Exercise directions: Without any pictures, restate the full set of records below exactly.

────────────────────

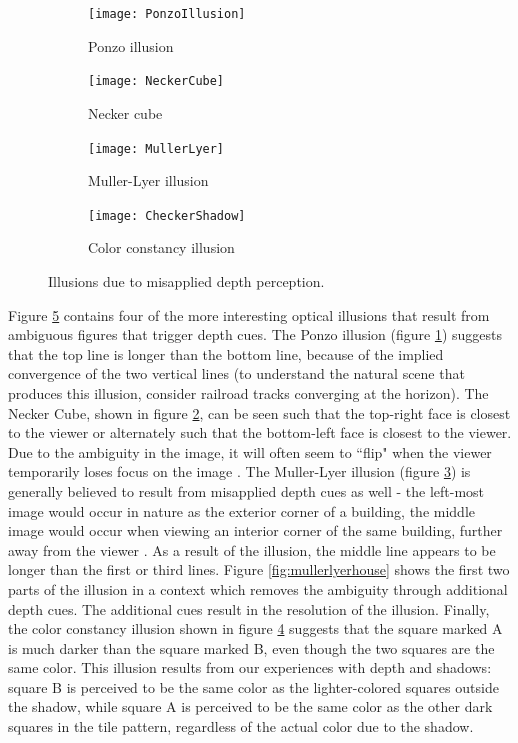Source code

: \documentclass[11pt]{isuthesis}\usepackage[]{graphicx}\usepackage[]{color}
\begin{document}
\begin{figure}[htbp]\centering

\begin{subfigure}[b]{.35\linewidth}\centering
  \texttt{[image: PonzoIllusion]}
  \caption{Ponzo illusion}\label{fig:Ponzo}
\end{subfigure}\hfil
\begin{subfigure}[b]{.35\linewidth}\centering
  \texttt{[image: NeckerCube]}
  \caption{Necker cube}\label{fig:NeckerCube}
\end{subfigure}\vspace*{12pt}
\begin{subfigure}[b]{.35\linewidth}\centering
  \texttt{[image: MullerLyer]}
  \caption{Muller-Lyer illusion}\label{fig:MullerLyer}
\end{subfigure}\hfil
\begin{subfigure}[b]{.35\linewidth}\centering
  \texttt{[image: CheckerShadow]}
  \caption{Color constancy illusion}\label{fig:ColorConstancy}
\end{subfigure}
\caption[Depth illusions]{Illusions due to misapplied depth perception.}\label{fig:DepthIllusions}
\end{figure}
Figure \ref{fig:DepthIllusions} contains four of the more interesting optical illusions that result from ambiguous figures that trigger depth cues. The Ponzo illusion (figure \ref{fig:Ponzo}) suggests that the top line is longer than the bottom line, because of the implied convergence of the two vertical lines (to understand the natural scene that produces this illusion, consider railroad tracks converging at the horizon). The Necker Cube, shown in figure \ref{fig:NeckerCube}, can be seen such that the top-right face is closest to the viewer or alternately such that the bottom-left face is closest to the viewer. Due to the ambiguity in the image, it will often seem to ``flip" when the viewer temporarily loses focus on the image \citep{gregory1997knowledge}. The Muller-Lyer illusion (figure \ref{fig:MullerLyer}) is generally believed to result from misapplied depth cues as well - the left-most image would occur in nature as the exterior corner of a building, the middle image would occur when viewing an interior corner of the same building, further away from the viewer \citep{ward1977case, gregory1968perceptual, fisher1970experimental}. As a result of the illusion, the middle line appears to be longer than the first or third lines. Figure \ref{fig:mullerlyerhouse} shows the first two parts of the illusion in a context which removes the ambiguity through additional depth cues. The additional cues result in the resolution of the illusion. Finally, the color constancy illusion shown in figure \ref{fig:ColorConstancy} suggests that the square marked A is much darker than the square marked B, even though the two squares are the same color. This illusion results from our experiences with depth and shadows: square B is perceived to be the same color as the lighter-colored squares outside the shadow, while square A is perceived to be the same color as the other dark squares in the tile pattern, regardless of the actual color due to the shadow. 
\end{document}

────────────────────

Answer for this exercise:
Source code

: \documentclass[11pt]{isuthesis}\usepackage[]{graphicx}\usepackage[]{color}
\begin{document}
\begin{figure}[htbp]\centering

\begin{subfigure}[b]{.35\linewidth}\centering
  \texttt{[image: PonzoIllusion]}
  \caption{Ponzo illusion}\label{fig:Ponzo}
\end{subfigure}\hfil
\begin{subfigure}[b]{.35\linewidth}\centering
  \texttt{[image: NeckerCube]}
  \caption{Necker cube}\label{fig:NeckerCube}
\end{subfigure}\vspace*{12pt}
\begin{subfigure}[b]{.35\linewidth}\centering
  \texttt{[image: MullerLyer]}
  \caption{Muller-Lyer illusion}\label{fig:MullerLyer}
\end{subfigure}\hfil
\begin{subfigure}[b]{.35\linewidth}\centering
  \texttt{[image: CheckerShadow]}
  \caption{Color constancy illusion}\label{fig:ColorConstancy}
\end{subfigure}
\caption[Depth illusions]{Illusions due to misapplied depth perception.}\label{fig:DepthIllusions}
\end{figure}
Figure \ref{fig:DepthIllusions} contains four of the more interesting optical illusions that result from ambiguous figures that trigger depth cues. The Ponzo illusion (figure \ref{fig:Ponzo}) suggests that the top line is longer than the bottom line, because of the implied convergence of the two vertical lines (to understand the natural scene that produces this illusion, consider railroad tracks converging at the horizon). The Necker Cube, shown in figure \ref{fig:NeckerCube}, can be seen such that the top-right face is closest to the viewer or alternately such that the bottom-left face is closest to the viewer. Due to the ambiguity in the image, it will often seem to ``flip" when the viewer temporarily loses focus on the image \citep{gregory1997knowledge}. The Muller-Lyer illusion (figure \ref{fig:MullerLyer}) is generally believed to result from misapplied depth cues as well - the left-most image would occur in nature as the exterior corner of a building, the middle image would occur when viewing an interior corner of the same building, further away from the viewer \citep{ward1977case, gregory1968perceptual, fisher1970experimental}. As a result of the illusion, the middle line appears to be longer than the first or third lines. Figure \ref{fig:mullerlyerhouse} shows the first two parts of the illusion in a context which removes the ambiguity through additional depth cues. The additional cues result in the resolution of the illusion. Finally, the color constancy illusion shown in figure \ref{fig:ColorConstancy} suggests that the square marked A is much darker than the square marked B, even though the two squares are the same color. This illusion results from our experiences with depth and shadows: square B is perceived to be the same color as the lighter-colored squares outside the shadow, while square A is perceived to be the same color as the other dark squares in the tile pattern, regardless of the actual color due to the shadow. 
\end{document}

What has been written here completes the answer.